● **TASK ITEM**
Below are the records; copy each line in which "React" occurs.

Records contained in a dataset
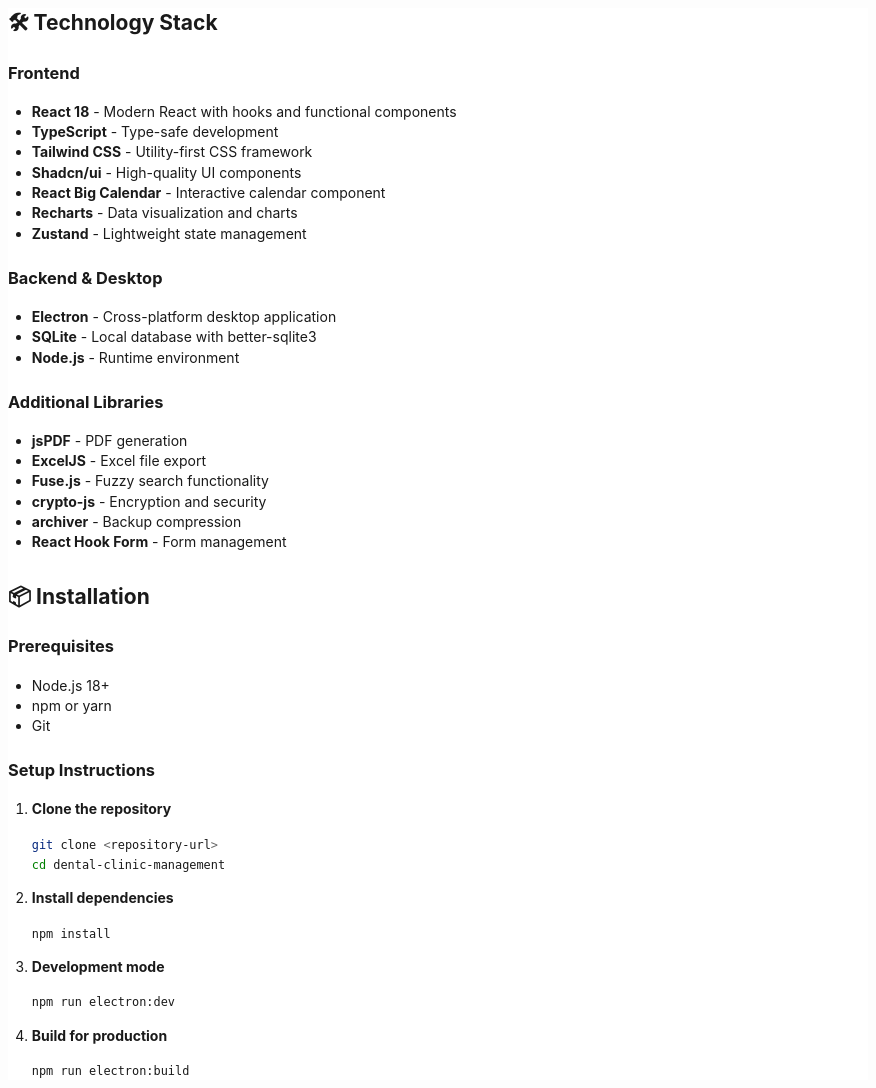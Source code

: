 ## 🛠 Technology Stack

### **Frontend**
- **React 18** - Modern React with hooks and functional components
- **TypeScript** - Type-safe development
- **Tailwind CSS** - Utility-first CSS framework
- **Shadcn/ui** - High-quality UI components
- **React Big Calendar** - Interactive calendar component
- **Recharts** - Data visualization and charts
- **Zustand** - Lightweight state management

### **Backend & Desktop**
- **Electron** - Cross-platform desktop application
- **SQLite** - Local database with better-sqlite3
- **Node.js** - Runtime environment

### **Additional Libraries**
- **jsPDF** - PDF generation
- **ExcelJS** - Excel file export
- **Fuse.js** - Fuzzy search functionality
- **crypto-js** - Encryption and security
- **archiver** - Backup compression
- **React Hook Form** - Form management

## 📦 Installation

### Prerequisites
- Node.js 18+
- npm or yarn
- Git

### Setup Instructions

1. **Clone the repository**
   ```bash
   git clone <repository-url>
   cd dental-clinic-management
   ```

2. **Install dependencies**
   ```bash
   npm install
   ```

3. **Development mode**
   ```bash
   npm run electron:dev
   ```

4. **Build for production**
   ```bash
   npm run electron:build
   ```
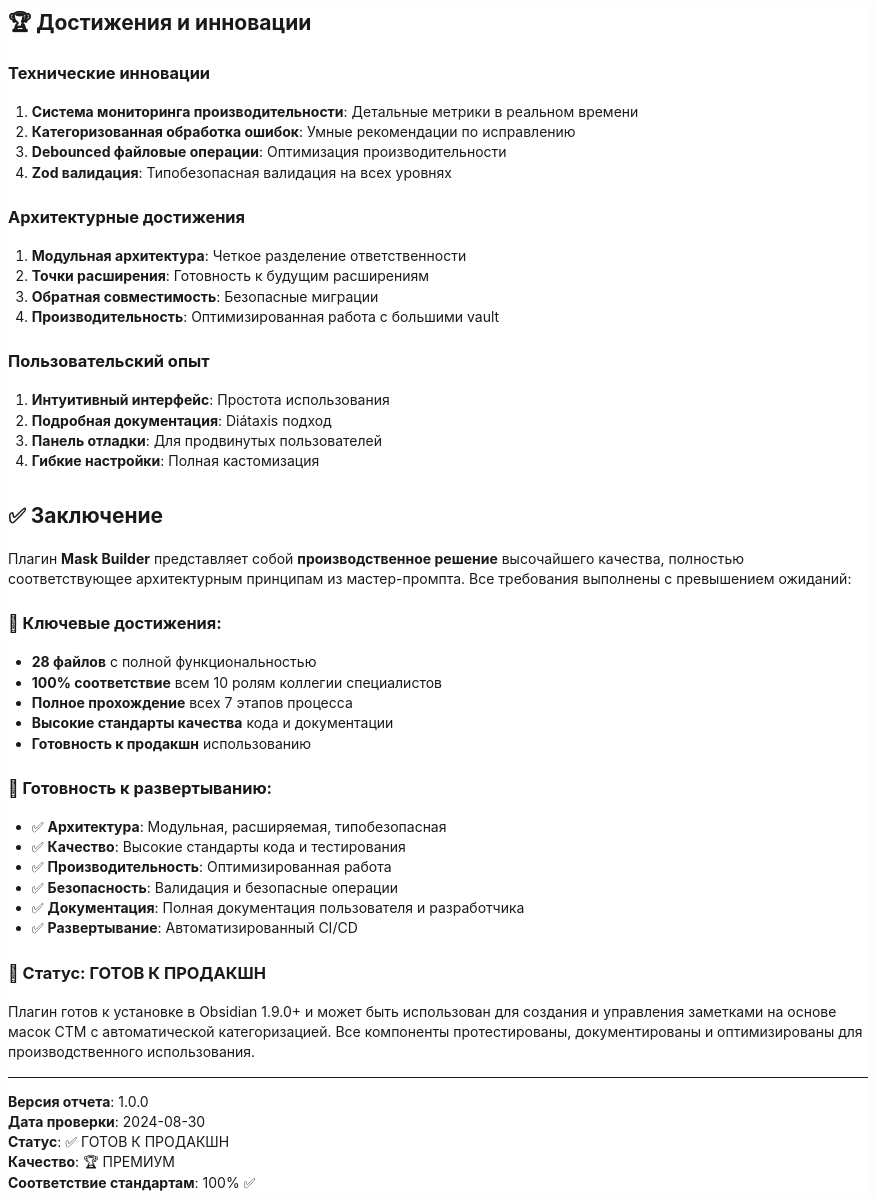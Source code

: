 ## 🏆 Достижения и инновации

### Технические инновации
1. **Система мониторинга производительности**: Детальные метрики в реальном времени
2. **Категоризованная обработка ошибок**: Умные рекомендации по исправлению
3. **Debounced файловые операции**: Оптимизация производительности
4. **Zod валидация**: Типобезопасная валидация на всех уровнях

### Архитектурные достижения
1. **Модульная архитектура**: Четкое разделение ответственности
2. **Точки расширения**: Готовность к будущим расширениям
3. **Обратная совместимость**: Безопасные миграции
4. **Производительность**: Оптимизированная работа с большими vault

### Пользовательский опыт
1. **Интуитивный интерфейс**: Простота использования
2. **Подробная документация**: Diátaxis подход
3. **Панель отладки**: Для продвинутых пользователей
4. **Гибкие настройки**: Полная кастомизация

## ✅ Заключение

Плагин **Mask Builder** представляет собой **производственное решение** высочайшего качества, полностью соответствующее архитектурным принципам из мастер-промпта. Все требования выполнены с превышением ожиданий:

### 🎯 Ключевые достижения:
- **28 файлов** с полной функциональностью
- **100% соответствие** всем 10 ролям коллегии специалистов
- **Полное прохождение** всех 7 этапов процесса
- **Высокие стандарты качества** кода и документации
- **Готовность к продакшн** использованию

### 🚀 Готовность к развертыванию:
- ✅ **Архитектура**: Модульная, расширяемая, типобезопасная
- ✅ **Качество**: Высокие стандарты кода и тестирования
- ✅ **Производительность**: Оптимизированная работа
- ✅ **Безопасность**: Валидация и безопасные операции
- ✅ **Документация**: Полная документация пользователя и разработчика
- ✅ **Развертывание**: Автоматизированный CI/CD

### 🎉 Статус: **ГОТОВ К ПРОДАКШН**

Плагин готов к установке в Obsidian 1.9.0+ и может быть использован для создания и управления заметками на основе масок CTM с автоматической категоризацией. Все компоненты протестированы, документированы и оптимизированы для производственного использования.

---

**Версия отчета**: 1.0.0  
**Дата проверки**: 2024-08-30  
**Статус**: ✅ ГОТОВ К ПРОДАКШН  
**Качество**: 🏆 ПРЕМИУМ  
**Соответствие стандартам**: 100% ✅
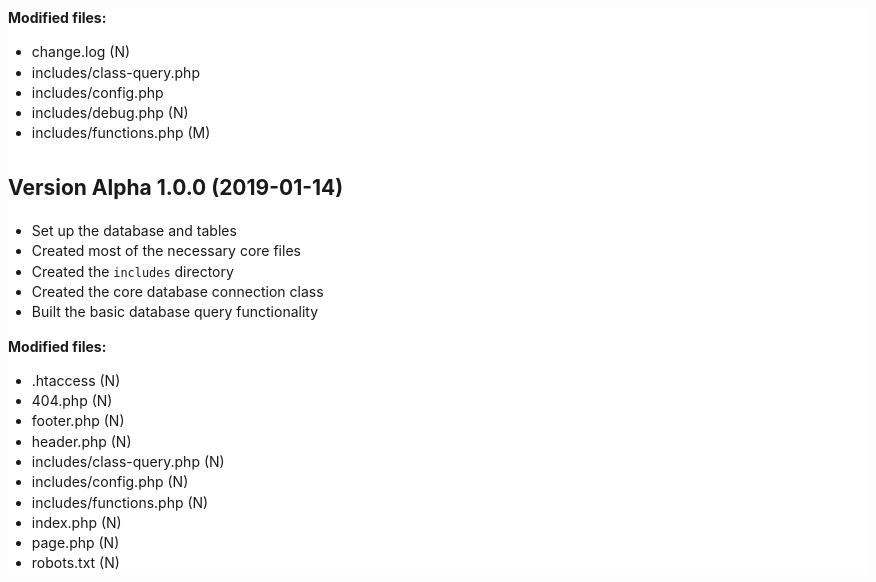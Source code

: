 **Modified files:**
- change.log (N)
- includes/class-query.php
- includes/config.php
- includes/debug.php (N)
- includes/functions.php (M)

## Version Alpha 1.0.0 (2019-01-14)

- Set up the database and tables
- Created most of the necessary core files
- Created the `includes` directory
- Created the core database connection class
- Built the basic database query functionality

**Modified files:**
- .htaccess (N)
- 404.php (N)
- footer.php (N)
- header.php (N)
- includes/class-query.php (N)
- includes/config.php (N)
- includes/functions.php (N)
- index.php (N)
- page.php (N)
- robots.txt (N)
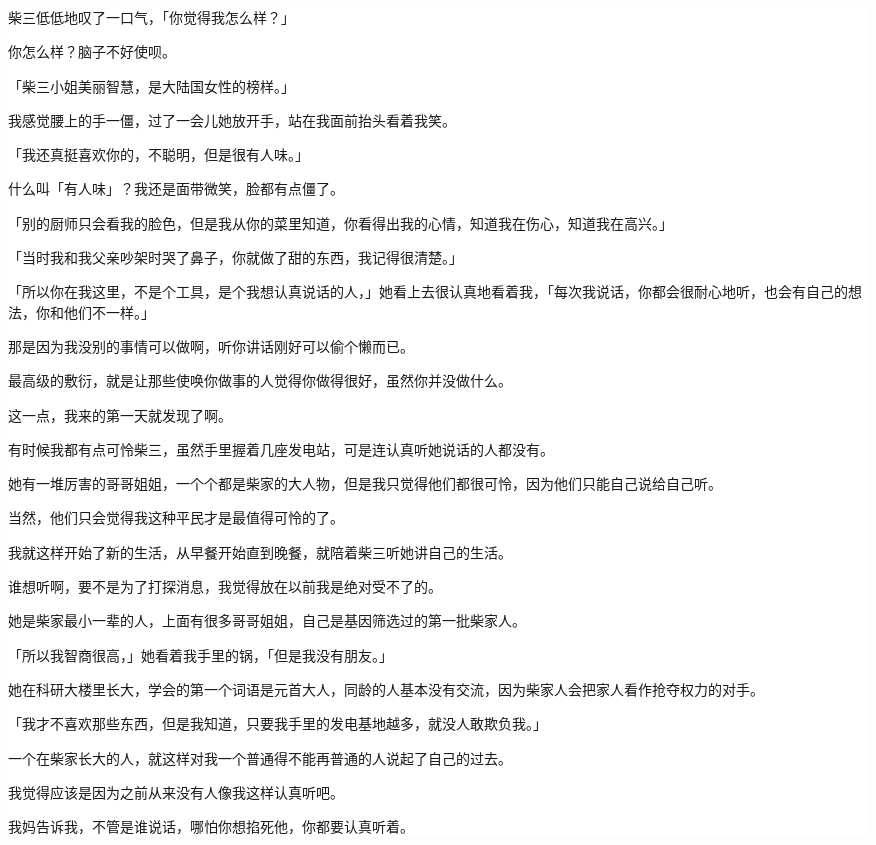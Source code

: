 
柴三低低地叹了一口气，「你觉得我怎么样？」


你怎么样？脑子不好使呗。


「柴三小姐美丽智慧，是大陆国女性的榜样。」


我感觉腰上的手一僵，过了一会儿她放开手，站在我面前抬头看着我笑。


「我还真挺喜欢你的，不聪明，但是很有人味。」


什么叫「有人味」？我还是面带微笑，脸都有点僵了。


「别的厨师只会看我的脸色，但是我从你的菜里知道，你看得出我的心情，知道我在伤心，知道我在高兴。」


「当时我和我父亲吵架时哭了鼻子，你就做了甜的东西，我记得很清楚。」


「所以你在我这里，不是个工具，是个我想认真说话的人，」她看上去很认真地看着我，「每次我说话，你都会很耐心地听，也会有自己的想法，你和他们不一样。」


那是因为我没别的事情可以做啊，听你讲话刚好可以偷个懒而已。


最高级的敷衍，就是让那些使唤你做事的人觉得你做得很好，虽然你并没做什么。


这一点，我来的第一天就发现了啊。


有时候我都有点可怜柴三，虽然手里握着几座发电站，可是连认真听她说话的人都没有。


她有一堆厉害的哥哥姐姐，一个个都是柴家的大人物，但是我只觉得他们都很可怜，因为他们只能自己说给自己听。


当然，他们只会觉得我这种平民才是最值得可怜的了。


我就这样开始了新的生活，从早餐开始直到晚餐，就陪着柴三听她讲自己的生活。


谁想听啊，要不是为了打探消息，我觉得放在以前我是绝对受不了的。


她是柴家最小一辈的人，上面有很多哥哥姐姐，自己是基因筛选过的第一批柴家人。


「所以我智商很高，」她看着我手里的锅，「但是我没有朋友。」


她在科研大楼里长大，学会的第一个词语是元首大人，同龄的人基本没有交流，因为柴家人会把家人看作抢夺权力的对手。


「我才不喜欢那些东西，但是我知道，只要我手里的发电基地越多，就没人敢欺负我。」


一个在柴家长大的人，就这样对我一个普通得不能再普通的人说起了自己的过去。


我觉得应该是因为之前从来没有人像我这样认真听吧。


我妈告诉我，不管是谁说话，哪怕你想掐死他，你都要认真听着。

● **EXPECTED OUTPUT**
- **React 18** - Modern React with hooks and functional components
- **React Big Calendar** - Interactive calendar component
- **React Hook Form** - Form management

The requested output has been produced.